Correlations and commuting transfer matrices in integrable unitary circuits

• computation of dynamical correlation functions in integrable lattice systems is addressed directly in terms fo an appropriate transfer matrix
• the technique has a clear diagrammatic representation in terms of basic objects of integrability

• it is a unfortunate that explicit results on (asymptotic) of correlation functions are still out of reach, even in simple special cases
• it would be good to see some calculations in more explicit form

• For the sake of compatibility with the literature, it is perhaps worth mentioning at some place that what authors denote as $R$-matrix is usually referred to as matrix $\check R = P R$.

• Misleading sentence in the conclusion: KPZ universality scaling of correlation functions is expected only in integrable systems with nonabelian symmetries, e.g. in gapped XXZ model one finds diffusive transport.
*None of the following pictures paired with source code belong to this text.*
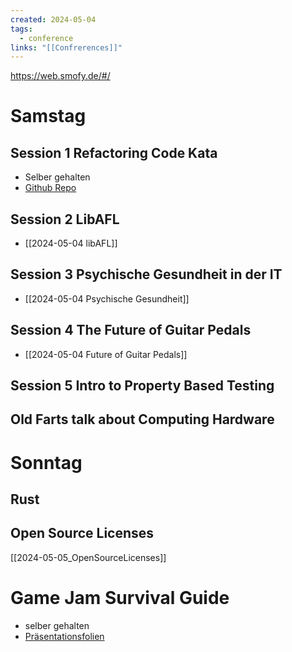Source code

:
 ```yaml
---
created: 2024-05-04
tags:
  - conference
links: "[[Confrerences]]"
---
```

https://web.smofy.de/#/

# Samstag
## Session 1 Refactoring Code Kata
- Selber gehalten 
- [Github Repo](https://github.com/Laguna1989/gilded_rose_python)

## Session 2 LibAFL
- [[2024-05-04 libAFL]]
## Session 3 Psychische Gesundheit in der IT
- [[2024-05-04 Psychische Gesundheit]]
## Session 4 The Future of Guitar Pedals
- [[2024-05-04 Future of Guitar Pedals]]

## Session 5 Intro to Property Based Testing

## Old Farts talk about Computing Hardware


# Sonntag
## Rust
## Open Source Licenses
[[2024-05-05_OpenSourceLicenses]]
# Game Jam Survival Guide
- selber gehalten
- [Präsentationsfolien](https://docs.google.com/presentation/d/1BUujkrZUSKEiI-OPqHbQiH-gzgoCrV6Wz3L-FQ-yUlI/edit?usp=sharing)
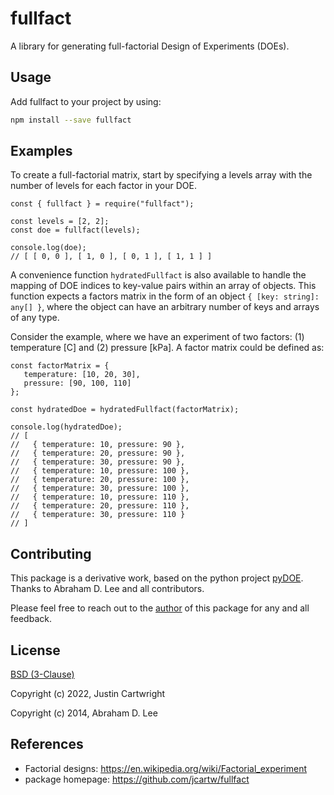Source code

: # fullfact

A library for generating full-factorial Design of Experiments (DOEs).

## Usage

Add fullfact to your project by using:

```sh
npm install --save fullfact
```

## Examples

To create a full-factorial matrix, start by specifying a levels
array with the number of levels for each factor in your DOE.

```
const { fullfact } = require("fullfact");

const levels = [2, 2];
const doe = fullfact(levels);

console.log(doe);
// [ [ 0, 0 ], [ 1, 0 ], [ 0, 1 ], [ 1, 1 ] ]
```

A convenience function `hydratedFullfact` is also available
to handle the mapping of DOE indices to key-value pairs within
an array of objects. This function expects a factors matrix
in the form of an object `{ [key: string]: any[] }`, where
the object can have an arbitrary number of keys and arrays of any type.

Consider the example, where we have an experiment of two factors: (1) temperature [C]
and (2) pressure [kPa]. A factor matrix could be defined as:

```
const factorMatrix = {
   temperature: [10, 20, 30],
   pressure: [90, 100, 110]
};

const hydratedDoe = hydratedFullfact(factorMatrix);

console.log(hydratedDoe);
// [
//   { temperature: 10, pressure: 90 },
//   { temperature: 20, pressure: 90 },
//   { temperature: 30, pressure: 90 },
//   { temperature: 10, pressure: 100 },
//   { temperature: 20, pressure: 100 },
//   { temperature: 30, pressure: 100 },
//   { temperature: 10, pressure: 110 },
//   { temperature: 20, pressure: 110 },
//   { temperature: 30, pressure: 110 }
// ]
```

## Contributing

This package is a derivative work, based on the python project [pyDOE](https://github.com/tisimst/pyDOE).
Thanks to Abraham D. Lee and all contributors.

Please feel free to reach out to the [author](mailto:cartwright.76@gmail.com) of this package
for any and all feedback.

## License

[BSD (3-Clause)](https://opensource.org/licenses/BSD-3-Clause)

Copyright (c) 2022, Justin Cartwright

Copyright (c) 2014, Abraham D. Lee

## References

- Factorial designs: https://en.wikipedia.org/wiki/Factorial_experiment
- package homepage: https://github.com/jcartw/fullfact

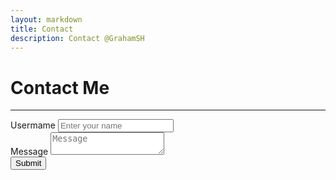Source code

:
 ```yaml
---
layout: markdown
title: Contact
description: Contact @GrahamSH
---
```


# Contact Me
<hr/>
<form action="https://getform.io/f/8cf2d7d8-dc8d-4e8e-b955-ffef0907b10a" method="POST">

<div class="form-group">
            <label for="exampleInputName">Usermame</label>
            <input type="text" name="name" class="form-control" id="exampleInputName" placeholder="Enter your name" required="required">
          </div>
          <div class="form-group">
            <label for="body">Message</label>
            <textarea type="text" name="content" class="form-control" id="body" placeholder="Message" required="required"></textarea>
            </div>
          <button type="submit" class="btn btn-primary">Submit</button>

</form>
This has to be stressed correctly.

• Optional: I wander if the formulation of the correlation function transfer matrix would looks simpler if the authors would use the "folded representation" from the beginning (?)

1) It deals with an interesting and timely problem, namely computation of correlators in unitary circuits 2) Uses advanced techniques in integrable systems 3) Obtains interesting and novel results 4) It is very well written 5) contains an updated list of references.

1) contains some technical parts that could be moved to appendices, making the paper more readable.

1) In the footnote in page 9 it is said that $\tau_m(\lambda)$ is the monodromy matrix and $T_m(\lambda)$ is the transfer matrix. Please correct, the notation is the opposite.

2) The standard RTT equation is formulated in terms of the "universal" R matrix that satisfies the Yang-Baxter eq. in the form

R12(u) R13(u+v) R23(v) = R23(v) R13(u+v) R12(u)

that differs from the one given in eq. (19) that corresponds to "braiding" R matrices. A comment on this issue will be welcome.

3) Section 2.4 is devoted to the inhomogenous model is interesting but a bit technical. I would suggest the authors to move some parts to an appendix to make the manuscript more readable.

4) In page 17 it is explained why the Bethe eq. for the roots is the same as those for the spin 1 - XXX model of Babujian and Taktajan. Is there a relation between this derivation and the one in reference Kulish, Resehtikhin and Sklyanin, Lett. Matt. Phys. 5, 393 (1981) where the R matrices for higher spins are derived using the spin 1/2 R -matrix?

5) I would be helpful for the reader to provide the form of the BAE for a generic spin S, so that the statement that eq.(42) is the case S=1, will be readily understood.